The coding schemes determined by setting the decision threshold are written in a form of the scheme setting information in the coding parameter set of the point cloud or the coded bitstream of the point cloud.
When different coding schemes are used for the to-be-coded point in the K directions, the determining coding schemes of a to-be-coded point in the point cloud in K directions based on the coding data of the point cloud includes but is not limited to any one of the following:
The coder side and the decoder side consider by default that different coding schemes are used in the K directions. In some embodiments, the coding data includes default setting information, the default setting information being set by default by the decoder side and the coder side. In this case, based on the default setting information, it is determined that a default coding scheme is used for the to-be-coded point in the K directions. If the default setting information indicates that the coding schemes in the K directions are different, different default coding schemes are used for the to-be-coded point in different directions of the K directions. In some embodiments, the default setting information further indicates a default coding scheme. For example, the default setting information indicates that the coding schemes in the K directions (for example, the x-direction, the y-direction, and the z-direction) are different, and a coding scheme of the to-be-coded point in the x-direction is the first coding scheme, a coding scheme of the to-be-coded point in the y-direction is the second coding scheme, and a coding scheme of the to-be-coded point in the z-direction is the third coding scheme.

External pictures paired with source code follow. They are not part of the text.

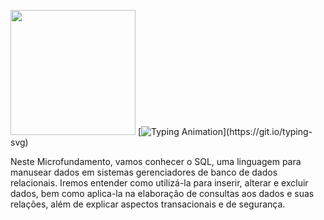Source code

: <img src="https://media.giphy.com/media/ZdO1mXD9kgpCslD5ka/giphy.gif" width="200"> [![Typing Animation](https://readme-typing-svg.herokuapp.com?color=DBB6EEFF&size=28&duration=7200&center=true&vCenter=true&width=1000&lines=Manipulação+de+Dados+com+SQL;Introdução💻;)](https://git.io/typing-svg)

Neste Microfundamento, vamos conhecer o SQL, uma linguagem para manusear dados em sistemas gerenciadores de banco de dados relacionais. Iremos entender como utilizá-la para inserir, alterar e excluir dados, bem como aplica-la na elaboração de consultas aos dados e suas relações, além de explicar aspectos transacionais e de segurança.

 
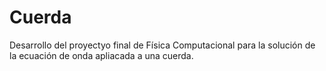 Cuerda
======

Desarrollo del proyectyo final de Física Computacional para la solución de la ecuación de onda apliacada a una cuerda.
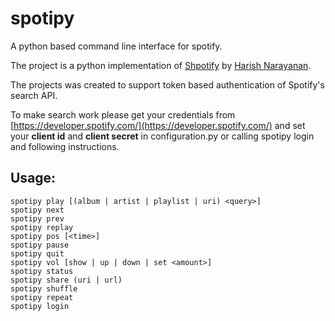 # spotipy
A python based command line interface for spotify.

The project is a python implementation of [Shpotify](https://github.com/hnarayanan/shpotify) by [Harish Narayanan](https://harishnarayanan.org/).

The projects was created to support token based authentication of Spotify's search API.

To make search work please get your credentials from [https://developer.spotify.com/](https://developer.spotify.com/) and set
your **client id** and **client secret** in configuration.py or calling spotipy login and following instructions.

## Usage:
    spotipy play [(album | artist | playlist | uri) <query>]
    spotipy next
    spotipy prev
    spotipy replay
    spotipy pos [<time>]
    spotipy pause
    spotipy quit
    spotipy vol [show | up | down | set <amount>]
    spotipy status
    spotipy share (uri | url)
    spotipy shuffle
    spotipy repeat
    spotipy login

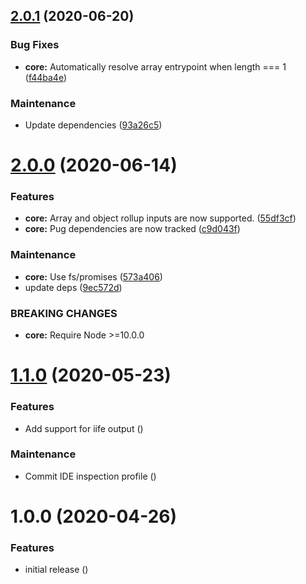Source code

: ## [2.0.1](https://github.com/Alorel/rollup-plugin-index-denderer/compare/2.0.0...2.0.1) (2020-06-20)


### Bug Fixes

* **core:** Automatically resolve array entrypoint when length === 1 ([f44ba4e](https://github.com/Alorel/rollup-plugin-index-denderer/commit/f44ba4e9bf777a0b56d7283cb3ca05697a9adaab))


### Maintenance

* Update dependencies ([93a26c5](https://github.com/Alorel/rollup-plugin-index-denderer/commit/93a26c5f64977a301b19c9aed6b1cebe94a6dc89))

# [2.0.0](https://github.com/Alorel/rollup-plugin-index-denderer/compare/1.1.0...2.0.0) (2020-06-14)


### Features

* **core:** Array and object rollup inputs are now supported. ([55df3cf](https://github.com/Alorel/rollup-plugin-index-denderer/commit/55df3cfce5533f4defe82eb54331677c0770da3c))
* **core:** Pug dependencies are now tracked ([c9d043f](https://github.com/Alorel/rollup-plugin-index-denderer/commit/c9d043fedcb05a784c86bd499761416a77581517))


### Maintenance

* **core:** Use fs/promises ([573a406](https://github.com/Alorel/rollup-plugin-index-denderer/commit/573a4066ede51ac97fa234a1c33bbb6842ef25a5))
* update deps ([9ec572d](https://github.com/Alorel/rollup-plugin-index-denderer/commit/9ec572d54ac30f369234ae07a41f6f76b453b594))


### BREAKING CHANGES

* **core:** Require Node >=10.0.0

# [1.1.0](https://github.com/Alorel/rollup-plugin-index-denderer/compare/1.0.0...1.1.0) (2020-05-23)


### Features

* Add support for iife output ([](https://github.com/Alorel/rollup-plugin-index-denderer/commit/fbea86f90836c461938ee138dd12cce0e43715ef))


### Maintenance

* Commit IDE inspection profile ([](https://github.com/Alorel/rollup-plugin-index-denderer/commit/7785f76b1dd0401c5c1b815756f0def570217961))

# 1.0.0 (2020-04-26)


### Features

* initial release ([](https://github.com/Alorel/rollup-plugin-index-denderer/commit/aed52317b7b5e56388262be5983e716a92d630de))
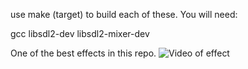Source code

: use make (target) to build each of these.
You will need:

gcc
libsdl2-dev
libsdl2-mixer-dev

One of the best effects in this repo.
![Video of effect](peek4.gif)
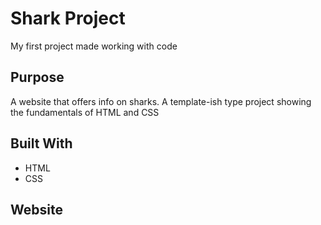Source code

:# Shark Project
My first project made working with code

## Purpose
A website that offers info on sharks. A template-ish type project showing the fundamentals of HTML and CSS

## Built With
* HTML
* CSS

## Website
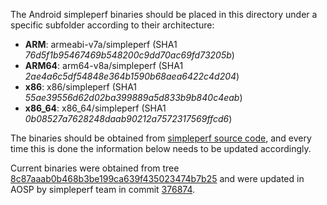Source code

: The Android simpleperf binaries should be placed in this directory under a specific subfolder according to their architecture:
* **ARM**: armeabi-v7a/simpleperf (SHA1 _76d5f1b95467469b548200c9dd70ac69fd73205b_)
* **ARM64**: arm64-v8a/simpleperf (SHA1 _2ae4a6c5df54848e364b1590b68aea6422c4d204_)
* **x86**: x86/simpleperf (SHA1 _55ae39556d62d02ba399889a5d833b9b840c4eab_)
* **x86\_64**: x86\_64/simpleperf (SHA1 _0b08527a7628248daab90212a7572317569ffcd6_)

The binaries should be obtained from [simpleperf source code](https://android.googlesource.com/platform/system/extras/+/master/simpleperf/scripts/bin/android/), and every time this is done the information below needs to be updated accordingly.

Current binaries were obtained from tree [8c87aaab0b468b3be199ca639f435023474b7b25](https://android.googlesource.com/platform/system/extras/+/f6915209b33025836a5135a79c6f429d8571b726/) and were updated in AOSP by simpleperf team in commit [376874](https://android-review.googlesource.com/#/c/376874/).

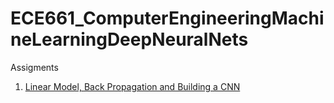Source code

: # ECE661_ComputerEngineeringMachineLearningDeepNeuralNets

Assigments
1. [Linear Model, Back Propagation and Building a CNN](https://github.com/BarbaraPFloresRios/ECE661_ComputerEngineeringMachineLearning-DeepNeuralNets/tree/main/Assigment_1_LinearModel_BackPropagation_CNN)



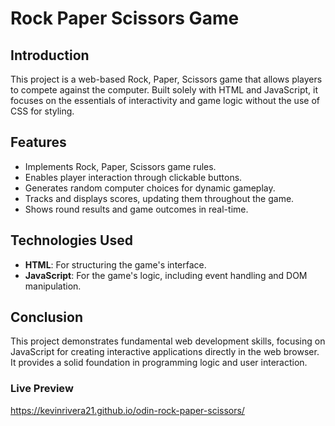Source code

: # Rock Paper Scissors Game

## Introduction

This project is a web-based Rock, Paper, Scissors game that allows players to compete against the computer. Built solely with HTML and JavaScript, it focuses on the essentials of interactivity and game logic without the use of CSS for styling.

## Features

- Implements Rock, Paper, Scissors game rules.
- Enables player interaction through clickable buttons.
- Generates random computer choices for dynamic gameplay.
- Tracks and displays scores, updating them throughout the game.
- Shows round results and game outcomes in real-time.

## Technologies Used

- **HTML**: For structuring the game's interface.
- **JavaScript**: For the game's logic, including event handling and DOM manipulation.

## Conclusion

This project demonstrates fundamental web development skills, focusing on JavaScript for creating interactive applications directly in the web browser. It provides a solid foundation in programming logic and user interaction.

### Live Preview
https://kevinrivera21.github.io/odin-rock-paper-scissors/
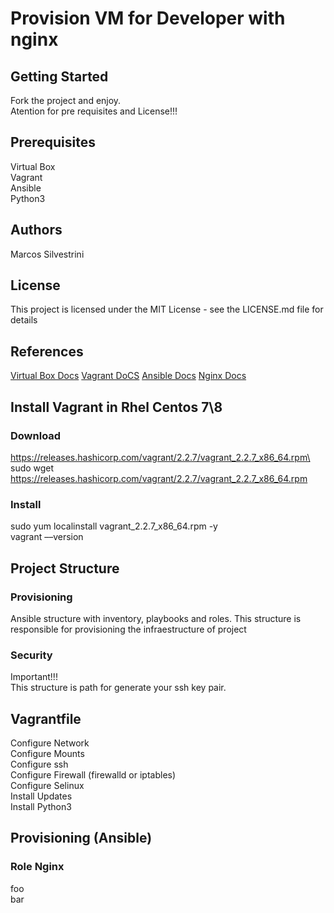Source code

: # Provision VM for Developer with nginx

## Getting Started

Fork the project and enjoy.\
Atention for pre requisites and License!!!

## Prerequisites

Virtual Box\
Vagrant\
Ansible\
Python3

## Authors

Marcos Silvestrini

## License

This project is licensed under the MIT License - see the LICENSE.md file for details

## References

[Virtual Box Docs](https://www.virtualbox.org/wiki/Documentation)
[Vagrant DoCS](https://www.vagrantup.com/docs/index.html)
[Ansible Docs](https://docs.ansible.com/)
[Nginx Docs](https://nginx.org/en/docs/)

## Install Vagrant in Rhel Centos 7\8

### Download

https://releases.hashicorp.com/vagrant/2.2.7/vagrant_2.2.7_x86_64.rpm\
sudo wget https://releases.hashicorp.com/vagrant/2.2.7/vagrant_2.2.7_x86_64.rpm

### Install

sudo yum localinstall vagrant_2.2.7_x86_64.rpm -y\
vagrant ––version

## Project Structure

### Provisioning

Ansible structure with inventory, playbooks and roles. This structure is responsible for provisioning the infraestructure of project

### Security

Important!!!\
This structure is path for generate your ssh key pair.

## Vagrantfile

Configure Network\
Configure Mounts\
Configure ssh\
Configure Firewall (firewalld or iptables)\
Configure Selinux\
Install Updates\
Install Python3

## Provisioning (Ansible)

### Role Nginx

foo\
bar
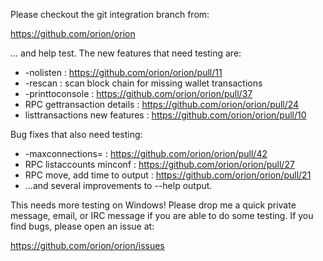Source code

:Please checkout the git integration branch from:

https://github.com/orion/orion

... and help test.  The new features that need testing are:

* -nolisten : https://github.com/orion/orion/pull/11
* -rescan : scan block chain for missing wallet transactions
* -printtoconsole : https://github.com/orion/orion/pull/37
* RPC gettransaction details : https://github.com/orion/orion/pull/24
* listtransactions new features : https://github.com/orion/orion/pull/10

Bug fixes that also need testing:

* -maxconnections= : https://github.com/orion/orion/pull/42
* RPC listaccounts minconf : https://github.com/orion/orion/pull/27
* RPC move, add time to output : https://github.com/orion/orion/pull/21
* ...and several improvements to --help output.

This needs more testing on Windows!  Please drop me a quick private message, email, or IRC message if you are able to do some testing.  If you find bugs, please open an issue at:

https://github.com/orion/orion/issues

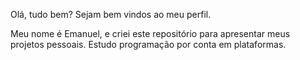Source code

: Olá, tudo bem? Sejam bem vindos ao meu perfil.

Meu nome é Emanuel, e criei este repositório para apresentar meus projetos pessoais.
Estudo programação por conta em plataformas.

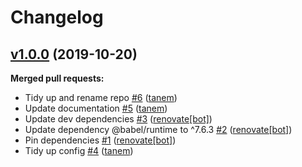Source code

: # Changelog

## [v1.0.0](https://github.com/tanem/default-avatar-helper/tree/v1.0.0) (2019-10-20)

**Merged pull requests:**

- Tidy up and rename repo [#6](https://github.com/tanem/default-avatar-helper/pull/6) ([tanem](https://github.com/tanem))
- Update documentation [#5](https://github.com/tanem/default-avatar-helper/pull/5) ([tanem](https://github.com/tanem))
- Update dev dependencies [#3](https://github.com/tanem/default-avatar-helper/pull/3) ([renovate[bot]](https://github.com/apps/renovate))
- Update dependency @babel/runtime to ^7.6.3 [#2](https://github.com/tanem/default-avatar-helper/pull/2) ([renovate[bot]](https://github.com/apps/renovate))
- Pin dependencies [#1](https://github.com/tanem/default-avatar-helper/pull/1) ([renovate[bot]](https://github.com/apps/renovate))
- Tidy up config [#4](https://github.com/tanem/default-avatar-helper/pull/4) ([tanem](https://github.com/tanem))
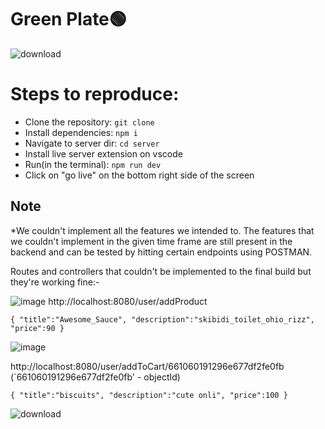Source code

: # Green Plate🟢
![download](https://github.com/Ormon-huehuehue/GreenPlate-hackathon-15-hours-/assets/120156766/cc4afed9-b109-4cc8-9f57-c93da74a73dd)
# Steps to reproduce:
- Clone the repository: `git clone` 
- Install dependencies: `npm i`
- Navigate to server dir: `cd server`
- Install live server extension on vscode
- Run(in the terminal): `npm run dev`
- Click on "go live" on the bottom right side of the screen

## Note
*We couldn't implement all the features we intended to.
The features that we couldn't implement in the given time frame are still present in the backend and can be tested by hitting certain endpoints using POSTMAN.


Routes and controllers that couldn't be implemented to the final build but they're working fine:-


![image](https://github.com/Ormon-huehuehue/GreenPlate-hackathon-15-hours-/assets/120156766/64d39d39-f04b-46c9-862c-e82a9f478e83)
http://localhost:8080/user/addProduct

`{
    "title":"Awesome_Sauce",
    "description":"skibidi_toilet_ohio_rizz",
    "price":90
}`


![image](https://github.com/Ormon-huehuehue/GreenPlate-hackathon-15-hours-/assets/120156766/7926296f-4506-49fa-97c2-c863429168fc)

http://localhost:8080/user/addToCart/661060191296e677df2fe0fb
(`661060191296e677df2fe0fb' - objectId)


`{
    "title":"biscuits",
    "description":"cute onli",
    "price":100
}`


![download](https://github.com/Ormon-huehuehue/GreenPlate-hackathon-15-hours-/assets/120156766/4199582d-ffa2-4775-9deb-7326e19fb290)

The coder side sets scheme setting information to determine the coding schemes, the scheme setting information being written in the coding parameter set or the coded bitstream of the point cloud. In some embodiments, the coding data includes scheme setting information. In this case, if the to-be-coded point has one piece of scheme setting information in each of the K directions, it is determined that different coding schemes are used for the to-be-coded point in the K directions, and a coding scheme of the to-be-coded point in each direction is determined based on the scheme setting information of the to-be-coded point in each direction.
A kai direction of the K directions is used as an example. Scheme setting information of the to-be-coded point in the kth direction includes either or both of a residual division flag field (ptn_residual_divide_flag[k]) and a number-of-occupied-bits division flag field (ptn_numbits_divide_flag[k]), k being a positive integer less than or equal to K. The determining a coding scheme of the to-be-coded point in each direction based on the scheme setting information of the to-be-coded point in each direction includes:
When the scheme setting information includes the residual division flag field, and the residual division flag field of the to-be-coded point in the kth direction is set to a target value (for example, the target value is 1) (for example, when ptn_residual_divide_flag[k] is set to 1), it is determined that a coding scheme of the to-be-coded point in the kth direction is the first coding scheme. When the residual division flag field of the to-be-coded point in the kth direction is set to a reference value (for example, the reference value is 0) (for example, when ptn_residual_divide_flag[k] is set to 0), it is determined that the coding scheme of the to-be-coded point in the kth direction is the fourth coding scheme.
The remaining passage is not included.